## HOW TO COMPLETE THIS TASK
Find the string "user" in the records and copy each line where it occurs.

## DATA EXCERPTS
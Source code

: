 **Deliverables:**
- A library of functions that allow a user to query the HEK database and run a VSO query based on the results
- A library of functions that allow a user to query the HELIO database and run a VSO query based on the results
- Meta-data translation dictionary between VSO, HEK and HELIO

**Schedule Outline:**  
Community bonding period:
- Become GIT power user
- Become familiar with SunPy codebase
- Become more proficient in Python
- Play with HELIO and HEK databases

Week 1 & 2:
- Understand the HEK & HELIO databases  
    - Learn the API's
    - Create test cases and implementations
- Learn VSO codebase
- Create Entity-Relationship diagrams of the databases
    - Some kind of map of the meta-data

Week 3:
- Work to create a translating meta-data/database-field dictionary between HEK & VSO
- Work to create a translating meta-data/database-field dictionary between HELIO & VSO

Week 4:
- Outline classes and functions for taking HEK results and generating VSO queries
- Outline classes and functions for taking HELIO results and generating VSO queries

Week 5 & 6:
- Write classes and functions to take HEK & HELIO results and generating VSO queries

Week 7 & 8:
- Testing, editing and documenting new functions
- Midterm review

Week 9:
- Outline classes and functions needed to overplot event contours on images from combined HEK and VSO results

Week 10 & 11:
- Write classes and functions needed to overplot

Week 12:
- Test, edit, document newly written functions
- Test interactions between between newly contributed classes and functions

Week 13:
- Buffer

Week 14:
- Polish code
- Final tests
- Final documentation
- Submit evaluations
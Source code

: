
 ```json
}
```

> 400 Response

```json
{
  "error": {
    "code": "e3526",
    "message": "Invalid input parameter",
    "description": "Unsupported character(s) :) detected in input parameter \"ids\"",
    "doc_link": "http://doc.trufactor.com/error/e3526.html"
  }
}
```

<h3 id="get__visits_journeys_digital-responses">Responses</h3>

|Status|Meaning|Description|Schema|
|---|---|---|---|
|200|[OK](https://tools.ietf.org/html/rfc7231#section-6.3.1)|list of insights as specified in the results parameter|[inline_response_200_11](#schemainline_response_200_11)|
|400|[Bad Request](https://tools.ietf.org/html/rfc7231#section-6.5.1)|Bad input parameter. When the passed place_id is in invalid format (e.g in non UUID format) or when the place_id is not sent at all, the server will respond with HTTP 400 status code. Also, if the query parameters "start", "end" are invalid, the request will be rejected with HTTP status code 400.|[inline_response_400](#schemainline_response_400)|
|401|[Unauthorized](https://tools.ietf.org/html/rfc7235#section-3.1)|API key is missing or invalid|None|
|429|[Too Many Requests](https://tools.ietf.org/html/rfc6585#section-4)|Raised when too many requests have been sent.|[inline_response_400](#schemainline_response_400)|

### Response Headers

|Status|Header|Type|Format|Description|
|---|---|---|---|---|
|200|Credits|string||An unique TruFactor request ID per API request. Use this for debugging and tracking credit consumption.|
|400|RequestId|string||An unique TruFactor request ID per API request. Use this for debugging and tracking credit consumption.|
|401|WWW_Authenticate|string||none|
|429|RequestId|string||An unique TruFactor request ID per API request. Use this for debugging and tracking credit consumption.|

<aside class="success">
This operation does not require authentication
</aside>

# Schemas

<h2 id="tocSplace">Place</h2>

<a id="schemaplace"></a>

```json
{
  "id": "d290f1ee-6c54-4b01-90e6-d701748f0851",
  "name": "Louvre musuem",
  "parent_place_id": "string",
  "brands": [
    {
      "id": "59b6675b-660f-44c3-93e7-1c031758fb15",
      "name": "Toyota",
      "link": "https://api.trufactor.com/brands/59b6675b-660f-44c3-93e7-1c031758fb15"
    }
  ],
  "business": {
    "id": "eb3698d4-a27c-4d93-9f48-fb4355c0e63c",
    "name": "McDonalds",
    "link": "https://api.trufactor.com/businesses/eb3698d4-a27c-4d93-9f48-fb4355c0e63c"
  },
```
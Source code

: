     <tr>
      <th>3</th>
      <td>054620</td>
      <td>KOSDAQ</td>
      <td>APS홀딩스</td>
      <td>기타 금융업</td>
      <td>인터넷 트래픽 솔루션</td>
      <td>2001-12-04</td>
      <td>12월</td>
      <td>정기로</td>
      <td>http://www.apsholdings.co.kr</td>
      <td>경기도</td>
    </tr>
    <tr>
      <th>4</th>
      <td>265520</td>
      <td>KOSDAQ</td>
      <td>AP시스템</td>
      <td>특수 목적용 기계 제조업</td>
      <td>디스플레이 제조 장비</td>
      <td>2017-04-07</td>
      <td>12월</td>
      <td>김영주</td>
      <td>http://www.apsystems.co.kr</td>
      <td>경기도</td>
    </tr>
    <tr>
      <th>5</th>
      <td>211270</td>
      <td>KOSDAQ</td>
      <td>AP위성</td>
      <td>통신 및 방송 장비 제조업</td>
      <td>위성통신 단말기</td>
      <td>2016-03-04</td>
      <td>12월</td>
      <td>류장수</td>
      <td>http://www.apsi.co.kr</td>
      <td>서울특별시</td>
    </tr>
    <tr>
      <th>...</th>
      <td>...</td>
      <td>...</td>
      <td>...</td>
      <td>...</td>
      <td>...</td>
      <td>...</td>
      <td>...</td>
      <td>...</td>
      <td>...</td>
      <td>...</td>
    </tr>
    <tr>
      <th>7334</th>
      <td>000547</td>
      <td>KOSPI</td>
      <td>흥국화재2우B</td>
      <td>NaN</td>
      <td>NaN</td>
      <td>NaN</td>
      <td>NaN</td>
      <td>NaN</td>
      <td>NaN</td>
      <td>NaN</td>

## OUTPUT FOR THIS TASK
- A library of functions that allow a user to query the HEK database and run a VSO query based on the results
- A library of functions that allow a user to query the HELIO database and run a VSO query based on the results
- Become GIT power user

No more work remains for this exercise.